其实,木里滩一年四季,绿水青山的时间大概只有两个月的时间,而带给人们的是枯黄的草滩和洁白的冰冻,还有那引人耳目的雪峰,更让人们煎熬的魔兽般的疯狂的风,一年四季几乎都是如此,而人们依然能够经受住疯狂的风生活着。
以往如此,今年已是如此。风绕过山头,向平淡的木里滩使劲的咆哮了,大地一片灰暗,天色开始暗淡下来,矿区的上面被笼罩上了一层朦胧的东西,时明时暗。矿区中来来往往的人们,顷刻间,消失的无影无踪了,有的进了房间,有的进了小车,有的钻进了运煤车,更有的躲进了漩涡的煤坑中。
韩洋洋坐在房间中凝视着外面的一切,他记得同事们一起的笑,却要在心中莫名的问好,他记得罗兰对他的好,却在心里默默的祈祷。他记得陶一琴对自己的冷漠,却是心里莫名的惦记,韩洋洋总以为风能把自己拥抱,却顷刻间煤场的角落里没有了温度,路上只有风驰电掣的煤车陪着风泛起白色的烟雾一路随行。韩洋洋看着这些,似乎从心里开始害怕,他听到的是公司标志性建筑的发发作响,五星红旗铁杆上绳子鞭打铁杆的声音……
“你在哪里?”,韩洋洋掏出手机静静地坐在房间里,翻开手机突然给罗兰打了个电话。
“你今天怎么想起给我打电话呢?你呢?现在在哪里?不要说你又在草原城哦!上次的创伤我真的向你道歉,我不希望我们的开始却是两个人的结束!”,罗兰的话中似乎带着十八九岁男孩顽皮的特征。
“没有,我这些天忙,不过,我现在在休息,只是今天我没有想到木里滩的风这般疯狂,吹的让人有种窒息的感觉!想到风,我就想到了你!我觉得自己上次去看你,就像木里滩疯狂的风一般!你不觉吗?我现在觉得自己好鲁莽!”,韩洋洋在电话中说道。

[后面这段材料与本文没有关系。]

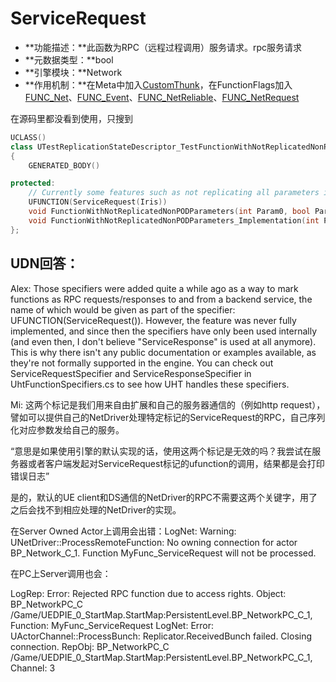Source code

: # ServiceRequest

- **功能描述：**此函数为RPC（远程过程调用）服务请求。rpc服务请求
- **元数据类型：**bool
- **引擎模块：**Network
- **作用机制：**在Meta中加入[CustomThunk](../../../Meta/UHT/CustomThunk.md)，在FunctionFlags加入[FUNC_Net](../../../Flags/EFunctionFlags/FUNC_Net.md)、[FUNC_Event](../../../Flags/EFunctionFlags/FUNC_Event.md)、[FUNC_NetReliable](../../../Flags/EFunctionFlags/FUNC_NetReliable.md)、[FUNC_NetRequest](../../../Flags/EFunctionFlags/FUNC_NetRequest.md)

在源码里都没看到使用，只搜到

```cpp
UCLASS()
class UTestReplicationStateDescriptor_TestFunctionWithNotReplicatedNonPODParameters : public UObject
{
	GENERATED_BODY()

protected:
	// Currently some features such as not replicating all parameters isn't allowed on regular RPCs
	UFUNCTION(ServiceRequest(Iris))
	void FunctionWithNotReplicatedNonPODParameters(int Param0, bool Param1, int Param2, UPARAM(NotReplicated) const TArray<FTestReplicationStateDescriptor_TestStructWithRefCArray>& NotReplicatedParam3);
	void FunctionWithNotReplicatedNonPODParameters_Implementation(int Param0, bool Param1, int Param2, UPARAM(NotReplicated) const TArray<FTestReplicationStateDescriptor_TestStructWithRefCArray>& NotReplicatedParam3);
};
```

## UDN回答：

Alex: Those specifiers were added quite a while ago as a way to mark functions as RPC requests/responses to and from a backend service, the name of which would be given as part of the specifier: UFUNCTION(ServiceRequest(<Endpoint Name>)). However, the feature was never fully implemented, and since then the specifiers have only been used internally (and even then, I don't believe "ServiceResponse" is used at all anymore). This is why there isn't any public documentation or examples available, as they're not formally supported in the engine. You can check out ServiceRequestSpecifier and ServiceResponseSpecifier in UhtFunctionSpecifiers.cs to see how UHT handles these specifiers.

Mi: 这两个标记是我们用来自由扩展和自己的服务器通信的（例如http request），譬如可以提供自己的NetDriver处理特定标记的ServiceRequest的RPC，自己序列化对应参数发给自己的服务。

“意思是如果使用引擎的默认实现的话，使用这两个标记是无效的吗？我尝试在服务器或者客户端发起对ServiceRequest标记的ufunction的调用，结果都是会打印错误日志”

是的，默认的UE client和DS通信的NetDriver的RPC不需要这两个关键字，用了之后会找不到相应处理的NetDriver的实现。

在Server Owned Actor上调用会出错：LogNet: Warning: UNetDriver::ProcessRemoteFunction: No owning connection for actor BP_Network_C_1. Function MyFunc_ServiceRequest will not be processed.

在PC上Server调用也会：

LogRep: Error: Rejected RPC function due to access rights. Object: BP_NetworkPC_C /Game/UEDPIE_0_StartMap.StartMap:PersistentLevel.BP_NetworkPC_C_1, Function: MyFunc_ServiceRequest
LogNet: Error: UActorChannel::ProcessBunch: Replicator.ReceivedBunch failed.  Closing connection. RepObj: BP_NetworkPC_C /Game/UEDPIE_0_StartMap.StartMap:PersistentLevel.BP_NetworkPC_C_1, Channel: 3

“哦,草原城虽然有风,可没有你说的木里滩这般疯狂,那你会随风再次来到我这里吗?会像风一般疯狂吗?”,罗兰故意问韩洋洋,但心里却不敢让韩洋洋再次下来,她不希望再次发生那样的事情,对两个人来说都不好。
“我虽然喜欢风,但是我不喜欢疯狂的风,疯狂的风有时会带来不必要的麻烦,让人觉得不爽!就像上次一样!难道不是吗?”,从韩洋洋的口气中,罗兰知道,韩洋洋还在为上次的事情而感到很不舒服。
“但是,人生有时候做什么事情就要像疯狂的风一般快捷而有力、迅速,难道不是吗?”,罗兰非要跟韩洋洋理论一番,她不想让韩洋洋不理自己。
罗兰说的那些话中隐隐约约好像包含着什么意思,但韩洋洋就是明白其实的一些含义,也只是装作不知道一样。
“就拿你的工作来说吧!我希望你像木里滩疯狂的风一般能够做出点什么,我希望你在工作上不要像风一般断断续续,要疯狂就疯狂到底!这是我希望看到,我不是说你对爱情!”,罗兰的话中似乎对韩洋洋的一些做法有些不满。
“那你觉得风疯狂是件好事?”,韩洋洋反问罗兰。
“风可以疯狂,人也可以疯狂,但不管是什么疯狂都有好有坏!”,罗兰似乎对自己的说法有些哲学性的解释。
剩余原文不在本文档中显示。